- **Your assignment**: Scan the records below. Copy every line in which the word "Address" appears.

- **Exercise data**:

※

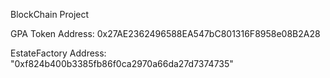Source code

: BlockChain Project

GPA Token Address: 0x27AE2362496588EA547bC801316F8958e08B2A28

EstateFactory Address: "0xf824b400b3385fb86f0ca2970a66da27d7374735"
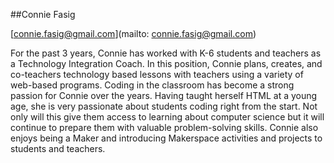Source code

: ##Connie Fasig

[connie.fasig@gmail.com](mailto: connie.fasig@gmail.com)

For the past 3 years, Connie has worked with K-6 students and teachers as a Technology Integration Coach. In this position, Connie plans, creates, and co-teachers technology based lessons with teachers using a variety of web-based programs. Coding in the classroom has become a strong passion for Connie over the years. Having taught herself HTML at a young age, she is very passionate about students coding right from the start. Not only will this give them access to learning about computer science but it will continue to prepare them with valuable problem-solving skills. Connie also enjoys being a Maker and introducing Makerspace activities and projects to students and teachers.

※

- **Response**:
GPA Token Address: 0x27AE2362496588EA547bC801316F8958e08B2A28
EstateFactory Address: "0xf824b400b3385fb86f0ca2970a66da27d7374735"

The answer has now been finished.